It was a wonderful program, and I am still friends with a lot of people from there, but it was never easy. I was picked on for being the deaf girl, even though there were 3 other deaf people in my grade. I was laughed at for misunderstanding what people said, or for answering a completely different question than the one that was asked. It was very embarrassing, and it still is. People think that because I CAN hear, because I CAN talk as well as I do, that I am hearing. But I'm not, and that's ok.

It was never easy to miss things, to know there were things being said I wasn't hearing, and to be around people who didn't understand enough to repeat themselves for my sake. Once in a while my husband or a friend will say something that I don't understand, because of the social learning aspect of childhood that I missed. Its probably not always a bad thing that I missed some of those things, most of what I missed were the dirty jokes, or the phrases that I wouldn't have ever said anyways.

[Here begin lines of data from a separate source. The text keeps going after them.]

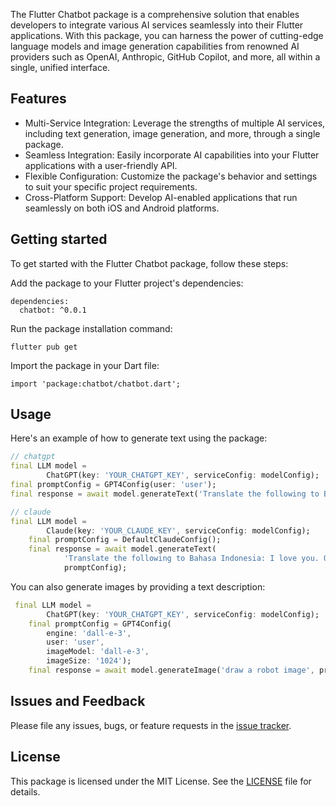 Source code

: The Flutter Chatbot package is a comprehensive solution that enables developers to integrate various AI services seamlessly into their Flutter applications. With this package, you can harness the power of cutting-edge language models and image generation capabilities from renowned AI providers such as OpenAI, Anthropic, GitHub Copilot, and more, all within a single, unified interface.

## Features
- Multi-Service Integration: Leverage the strengths of multiple AI services, including text generation, image generation, and more, through a single package.
- Seamless Integration: Easily incorporate AI capabilities into your Flutter applications with a user-friendly API.
- Flexible Configuration: Customize the package's behavior and settings to suit your specific project requirements.
- Cross-Platform Support: Develop AI-enabled applications that run seamlessly on both iOS and Android platforms.

## Getting started

To get started with the Flutter Chatbot package, follow these steps:

Add the package to your Flutter project's dependencies:
```
dependencies:
  chatbot: ^0.0.1
```

Run the package installation command:

```
flutter pub get
```

Import the package in your Dart file:
```
import 'package:chatbot/chatbot.dart';
```

## Usage

Here's an example of how to generate text using the package:

```dart
// chatgpt
final LLM model =
        ChatGPT(key: 'YOUR_CHATGPT_KEY', serviceConfig: modelConfig);
final promptConfig = GPT4Config(user: 'user');
final response = await model.generateText('Translate the following to Bahasa Indonesia: I love you. Only give the Bahasa Indonesia translation without explanation', promptConfig);

// claude
final LLM model =
        Claude(key: 'YOUR_CLAUDE_KEY', serviceConfig: modelConfig);
    final promptConfig = DefaultClaudeConfig();
    final response = await model.generateText(
            'Translate the following to Bahasa Indonesia: I love you. Only give the Bahasa Indonesia translation without explanation',
            promptConfig);
```

You can also generate images by providing a text description:
```dart
 final LLM model =
        ChatGPT(key: 'YOUR_CHATGPT_KEY', serviceConfig: modelConfig);
    final promptConfig = GPT4Config(
        engine: 'dall-e-3',
        user: 'user',
        imageModel: 'dall-e-3',
        imageSize: '1024');
    final response = await model.generateImage('draw a robot image', promptConfig);
```

## Issues and Feedback

Please file any issues, bugs, or feature requests in the [issue tracker](https://github.com/bookbot-kids/chatbot/issues).

## License

This package is licensed under the MIT License. See the [LICENSE](LICENSE) file for details.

The things I went through at school, are nothing compared to what deaf people go through when they face the hearing world. If Jim and I happen to have a deaf/hard of hearing child, our child will be mainstreamed, but in a school district (hopefully) with other deaf children, so they have the opportunities I had in elementary school. I will forever be an advocate of mainstreaming deaf children, I don't think deaf schools provide them with the opportunities they need in life beyond school. We only attend school for 1/3-1/4 of our lives, it doesn't have to be the most pleasant experience. In fact most hearing people I know say they wouldn't go back to school if their lives depended on it.

As parents we are called to love our children, and to raise them so they will be self-sufficient adults, so you have to do what is best for your children in the long run, not what is best for them in the immediate future. Its probably not the easiest thing in the world for a parent. In fact, my heart breaks hearing my sister in law talk about the things my nephew is dealing with in school. But Her and my brother are doing what is best for him, and they know that, as hard as it is now. I have so much respect for both of them for doing what they are for their little ones. And my nephew is going to be an amazing adult, because he is already an amazing child :)


“The problem is not that the (deaf) students do not hear. The problem is that the hearing world does not listen. “- Rev Jesse L. Jackson ( American Civil Rights Activist, Minister)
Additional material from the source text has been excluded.